The U.S. Bankruptcy Court issued an order approving Caesars Entertainment Operating Company’s motion to repay certain first lien note obligations and make a cash distribution to holders of secured first lien notes claims to pay down $103.5 million in principal amounts outstanding under the first lien notes indentures.
As previously reported, “The Bond RSA, which solidifies this support, is a comprehensive compromise between the Debtors, CEC, and the First Lien Noteholders. For their part, the Debtors agreed touse good-faith efforts to seek authority to repay, in cash, $103.5 million of the principal amount outstanding under the First Lien Notes Indentures. Because of the First Lien Noteholders’ oversecured position in the Debtors’ capital structure, the Debtors otherwise would be required to re-pay these amounts eventually, whether pursuant to a chapter 11 plan, in a chapter 7 liquidation, or otherwise.”
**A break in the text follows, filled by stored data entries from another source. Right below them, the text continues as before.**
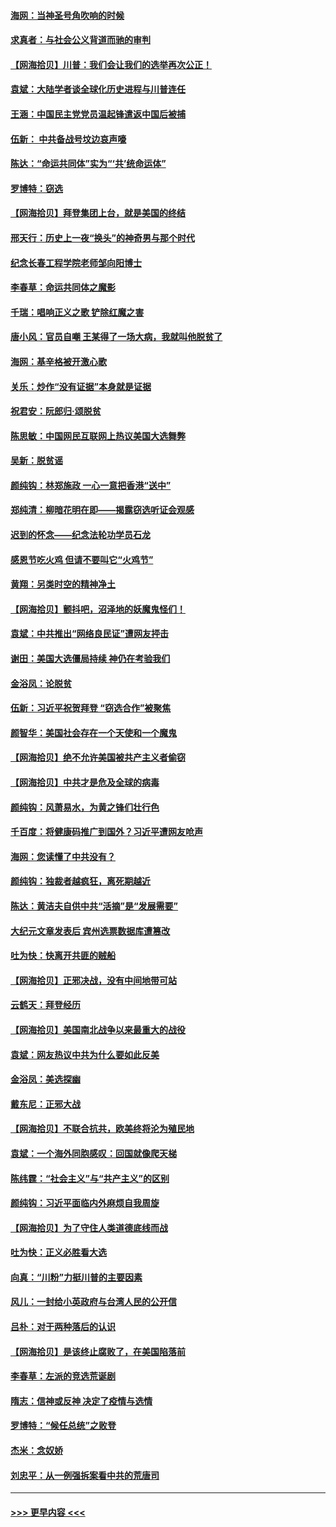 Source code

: #### [海网：当神圣号角吹响的时候](../pages/nsc993/n12595891.md?t=12050251) 
#### [求真者：与社会公义背道而驰的审判](../pages/nsc993/n12595868.md?t=12050251) 
#### [【网海拾贝】川普：我们会让我们的选举再次公正！](../pages/nsc993/n12594930.md?t=12050251) 
#### [袁斌：大陆学者谈全球化历史进程与川普连任](../pages/nsc993/n12594690.md?t=12050251) 
#### [王涵：中国民主党党员温起锋遣返中国后被捕](../pages/nsc993/n12594540.md?t=12050251) 
#### [伍新： 中共备战号坟边哀声嚎](../pages/nsc993/n12593086.md?t=12050251) 
#### [陈达：“命运共同体”实为“‘共’统命运体”](../pages/nsc993/n12590865.md?t=12050251) 
#### [罗博特：窃选](../pages/nsc993/n12590619.md?t=12050251) 
#### [【网海拾贝】拜登集团上台，就是美国的终结](../pages/nsc993/n12589725.md?t=12050251) 
#### [邢天行：历史上一夜“换头”的神奇男与那个时代](../pages/nsc993/n12589424.md?t=12050251) 
#### [纪念长春工程学院老师邹向阳博士](../pages/nsc993/n12585390.md?t=12050251) 
#### [李春草：命运共同体之魔影](../pages/nsc993/n12585026.md?t=12050251) 
#### [千瑞：唱响正义之歌 铲除红魔之害](../pages/nsc993/n12585002.md?t=12050251) 
#### [唐小风：官员自嘲 王某得了一场大病，我就叫他脱贫了](../pages/nsc993/n12584981.md?t=12050251) 
#### [海网：基辛格被开激心歌](../pages/nsc993/n12584946.md?t=12050251) 
#### [关乐：炒作“没有证据”本身就是证据](../pages/nsc993/n12583146.md?t=12050251) 
#### [祝君安：阮郎归‧颂脱贫](../pages/nsc993/n12583119.md?t=12050251) 
#### [陈思敏：中国网民互联网上热议美国大选舞弊](../pages/nsc993/n12582845.md?t=12050251) 
#### [吴新：脱贫谣](../pages/nsc993/n12580839.md?t=12050251) 
#### [颜纯钩：林郑施政 一心一意把香港“送中”](../pages/nsc993/n12580805.md?t=12050251) 
#### [郑纯清：柳暗花明在即——揭露窃选听证会观感](../pages/nsc993/n12580795.md?t=12050251) 
#### [迟到的怀念——纪念法轮功学员石龙](../pages/nsc993/n12580245.md?t=12050251) 
#### [感恩节吃火鸡  但请不要叫它“火鸡节”](../pages/nsc993/n12580252.md?t=12050251) 
#### [黄翔：另类时空的精神净土](../pages/nsc993/n12578638.md?t=12050251) 
#### [【网海拾贝】颤抖吧，沼泽地的妖魔鬼怪们！](../pages/nsc993/n12578552.md?t=12050251) 
#### [袁斌：中共推出“网络良民证”遭网友抨击](../pages/nsc993/n12578511.md?t=12050251) 
#### [谢田：美国大选僵局持续 神仍在考验我们](../pages/nsc993/n12577432.md?t=12050251) 
#### [金浴凤：论脱贫](../pages/nsc993/n12576386.md?t=12050251) 
#### [伍新：习近平祝贺拜登 “窃选合作”被聚焦](../pages/nsc993/n12576358.md?t=12050251) 
#### [颜智华：美国社会存在一个天使和一个魔鬼](../pages/nsc993/n12574299.md?t=12050251) 
#### [【网海拾贝】绝不允许美国被共产主义者偷窃](../pages/nsc993/n12573396.md?t=12050251) 
#### [【网海拾贝】中共才是危及全球的病毒](../pages/nsc993/n12571204.md?t=12050251) 
#### [颜纯钩：风萧易水，为黄之锋们壮行色](../pages/nsc993/n12571487.md?t=12050251) 
#### [千百度：将健康码推广到国外？习近平遭网友呛声](../pages/nsc993/n12570808.md?t=12050251) 
#### [海网：您读懂了中共没有？](../pages/nsc993/n12570487.md?t=12050251) 
#### [颜纯钩：独裁者越疯狂，离死期越近](../pages/nsc993/n12569055.md?t=12050251) 
#### [陈达：黄洁夫自供中共“活摘”是“发展需要”](../pages/nsc993/n12568541.md?t=12050251) 
#### [大纪元文章发表后 宾州选票数据库遭篡改](../pages/nsc993/n12568105.md?t=12050251) 
#### [吐为快：快离开共匪的贼船](../pages/nsc993/n12568462.md?t=12050251) 
#### [【网海拾贝】正邪决战，没有中间地带可站](../pages/nsc993/n12568439.md?t=12050251) 
#### [云鹤天：拜登经历](../pages/nsc993/n12567294.md?t=12050251) 
#### [【网海拾贝】美国南北战争以来最重大的战役](../pages/nsc993/n12567247.md?t=12050251) 
#### [袁斌：网友热议中共为什么要如此反美](../pages/nsc993/n12567162.md?t=12050251) 
#### [金浴凤：美选探幽](../pages/nsc993/n12567147.md?t=12050251) 
#### [戴东尼：正邪大战](../pages/nsc993/n12567033.md?t=12050251) 
#### [【网海拾贝】不联合抗共，欧美终将沦为殖民地](../pages/nsc993/n12565068.md?t=12050251) 
#### [袁斌：一个海外同胞感叹：回国就像爬天梯](../pages/nsc993/n12564986.md?t=12050251) 
#### [陈纬霆：“社会主义”与“共产主义”的区别](../pages/nsc993/n12562417.md?t=12050251) 
#### [颜纯钩：习近平面临内外麻烦自我周旋](../pages/nsc993/n12563356.md?t=12050251) 
#### [【网海拾贝】为了守住人类道德底线而战](../pages/nsc993/n12562542.md?t=12050251) 
#### [吐为快：正义必胜看大选](../pages/nsc993/n12561967.md?t=12050251) 
#### [向真：“川粉”力挺川普的主要因素](../pages/nsc993/n12560774.md?t=12050251) 
#### [风儿：一封给小英政府与台湾人民的公开信](../pages/nsc993/n12560581.md?t=12050251) 
#### [吕朴：对于两种落后的认识](../pages/nsc993/n12560492.md?t=12050251) 
#### [【网海拾贝】是该终止腐败了，在美国陷落前](../pages/nsc993/n12559936.md?t=12050251) 
#### [李春草：左派的竞选荒诞剧](../pages/nsc993/n12558380.md?t=12050251) 
#### [隋志：信神或反神 决定了疫情与选情](../pages/nsc993/n12558255.md?t=12050251) 
#### [罗博特：“候任总统”之败登](../pages/nsc993/n12558189.md?t=12050251) 
#### [杰米：念奴娇](../pages/nsc993/n12558174.md?t=12050251) 
#### [刘忠平：从一例强拆案看中共的荒唐司](../pages/nsc993/n12558036.md?t=12050251) 

----
#### [ >>> 更早内容 <<< ](../indexes/nsc993-earlier.md)
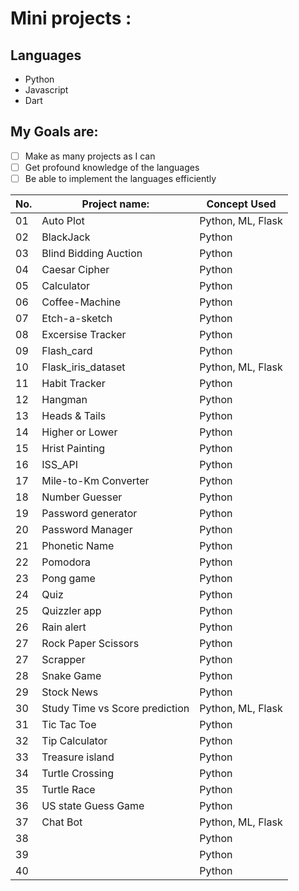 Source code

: # Mini projects :

## Languages
- Python
- Javascript
- Dart


## My Goals are:

- [ ] Make as many projects as I can
- [ ] Get profound knowledge of the languages
- [ ] Be able to implement the languages efficiently

| No. |  Project name: | Concept Used |
| ------------------- | ------------------- | ------------------- |
| 01 | Auto Plot | Python, ML, Flask  |
| 02 | BlackJack | Python |
| 03 | Blind Bidding Auction | Python |
| 04 | 	Caesar Cipher | Python  |
| 05 | Calculator | Python  |
| 06 | Coffee-Machine | Python |
| 07 | Etch-a-sketch | Python | 		
| 08 | Excersise Tracker | Python |
| 09 | Flash_card | Python |
| 10 | Flask_iris_dataset | Python, ML, Flask |		
| 11 | Habit Tracker | Python |		
| 12 | Hangman | Python |		
| 13 | Heads & Tails | Python |		
| 14 | Higher or Lower | Python |		
| 15 | Hrist Painting | Python |		
| 16 | ISS_API | Python |			
| 17 | Mile-to-Km Converter | Python |		
| 18 | Number Guesser | Python |		
| 19 | Password generator | Python |		
| 20 | Password Manager | Python |		
| 21 | Phonetic Name | Python |	
| 22 | Pomodora | Python |	
| 23 | Pong game | Python |	
| 24 | Quiz | Python |	
| 25 | Quizzler app | Python |	
| 26 | Rain alert | Python |	
| 27 | Rock Paper Scissors | Python |	
| 27 | Scrapper | Python |
| 28 | Snake Game | Python |	
| 29 | Stock News | Python |	
| 30 | Study Time vs Score prediction | Python, ML, Flask |	
| 31 | Tic Tac Toe | Python |
| 32 | Tip Calculator | Python |
| 33 | Treasure island | Python |
| 34 | Turtle Crossing | Python |
| 35 | Turtle Race | Python |
| 36 | US state Guess Game | Python |
| 37 | Chat Bot | Python, ML, Flask |
| 38 |  | Python |
| 39 |  | Python |
| 40 |  | Python |

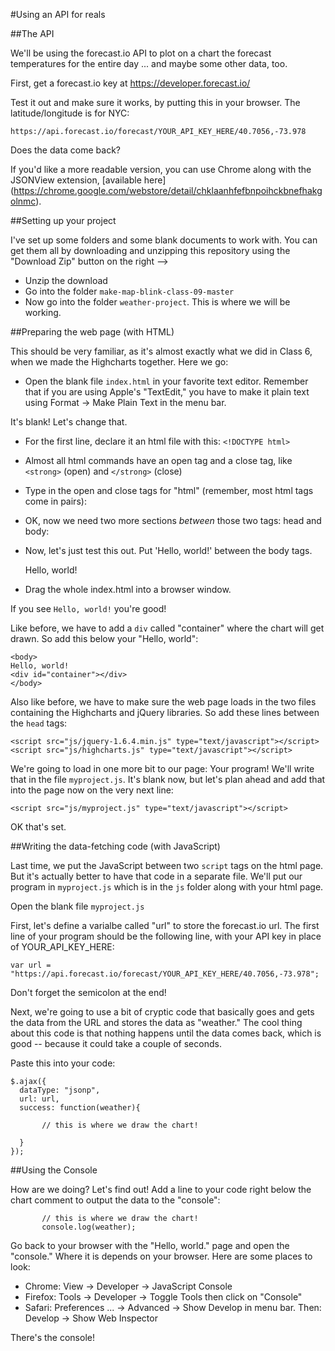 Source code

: #Using an API for reals

##The API

We'll be using the forecast.io API to plot on a chart the forecast temperatures for the entire day ... and maybe some other data, too.

First, get a forecast.io key at https://developer.forecast.io/

Test it out and make sure it works, by putting this in your browser. The latitude/longitude is for NYC:

	https://api.forecast.io/forecast/YOUR_API_KEY_HERE/40.7056,-73.978

Does the data come back?

If you'd like a more readable version, you can use Chrome along with the JSONView extension, [available here] (https://chrome.google.com/webstore/detail/chklaanhfefbnpoihckbnefhakgolnmc).

##Setting up your project

I've set up some folders and some blank documents to work with. You can get them all by downloading and unzipping this repository using the "Download Zip" button on the right -->

- Unzip the download
- Go into the folder `make-map-blink-class-09-master`
- Now go into the folder `weather-project`. This is where we will be working.

##Preparing the web page (with HTML)

This should be very familiar, as it's almost exactly what we did in Class 6, when we made the Highcharts together. Here we go:

- Open the blank file `index.html` in your favorite text editor. Remember that if you are using Apple's "TextEdit," you have to make it plain text using Format -> Make Plain Text in the menu bar.

It's blank! Let's change that.

- For the first line, declare it an html file with this: `<!DOCTYPE html>`
- Almost all html commands have an open tag and a close tag, like `<strong>` (open) and `</strong>` (close)
- Type in the open and close tags for "html" (remember, most html tags come in pairs):

	<html>
	</html>
	
- OK, now we need two more sections *between* those two tags: head and body:

	<html>
	
	<head>
	</head>
	
	<body>
	</body>
	
	</html>

- Now, let's just test this out. Put 'Hello, world!' between the body tags.

	<body>
	Hello, world!
	</body>
	
- Drag the whole index.html into a browser window.

If you see `Hello, world!` you're good!

Like before, we have to add a `div` called "container" where the chart will get drawn. So add this below your "Hello, world":

	<body>
	Hello, world!
	<div id="container"></div>
	</body>


Also like before, we have to make sure the web page loads in the two files containing the Highcharts and jQuery libraries. So add these lines between the `head` tags:
	
	<script src="js/jquery-1.6.4.min.js" type="text/javascript"></script>
	<script src="js/highcharts.js" type="text/javascript"></script>

We're going to load in one more bit to our page: Your program! We'll write that in the file `myproject.js`. It's blank now, but let's plan ahead and add that into the page now on the very next line:

	<script src="js/myproject.js" type="text/javascript"></script>
	
OK that's set.

##Writing the data-fetching code (with JavaScript)

Last time, we put the JavaScript between two `script` tags on the html page. But it's actually better to have that code in a separate file. We'll put our program in `myproject.js` which is in the `js` folder along with your html page.

Open the blank file `myproject.js`

First, let's define a varialbe called "url" to store the forecast.io url. The first line of your program should be the following line, with your API key in place of YOUR\_API\_KEY\_HERE:

	var url = "https://api.forecast.io/forecast/YOUR_API_KEY_HERE/40.7056,-73.978";

Don't forget the semicolon at the end!

Next, we're going to use a bit of cryptic code that basically goes and gets the data from the URL and stores the data as "weather." The cool thing about this code is that nothing happens until the data comes back, which is good -- because it could take a couple of seconds.

Paste this into your code:

	$.ajax({
	  dataType: "jsonp",
	  url: url,
	  success: function(weather){
	  
	       // this is where we draw the chart!
	  
	  }
	});

##Using the Console

How are we doing? Let's find out! Add a line to your code right below the chart comment to output the data to the "console":

	       // this is where we draw the chart!
		   console.log(weather);

Go back to your browser with the "Hello, world." page and open the "console." Where it is depends on your browser. Here are some places to look:

- Chrome: View -> Developer -> JavaScript Console
- Firefox: Tools -> Developer -> Toggle Tools then click on "Console"
- Safari: Preferences ... -> Advanced -> Show Develop in menu bar. Then: Develop -> Show Web Inspector

There's the console!


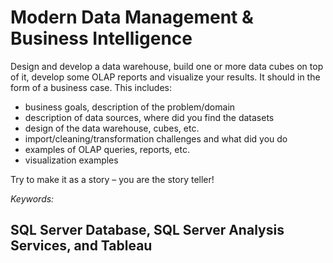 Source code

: # Modern Data Management & Business Intelligence

Design and develop a data warehouse, build one or more data cubes on top of it, develop some OLAP reports and visualize your results. It should in the form of a business case. This includes:
- business goals, description of the problem/domain
- description of data sources, where did you find the datasets
- design of the data warehouse, cubes, etc.
- import/cleaning/transformation challenges and what did you do
- examples of OLAP queries, reports, etc.
- visualization examples

Try to make it as a story – you are the story teller!

*Keywords:*
## SQL Server Database, SQL Server Analysis Services, and Tableau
Court-filed documents continue, “Any such repayments, if paid, would reduce dollar-for-dollar the amounts owed on account of the Secured First Lien Notes Claims under the Amended Plan (or any other chapter 11 plan), and such amounts would reduce any postpetition interest accruing on such amounts. Until such payments are made, interest continues to accrue on the full $6.35 billion principal amount outstanding under the first lien notes (the ‘First Lien Notes’), increasing the amount owed on account of the First Lien Notes.”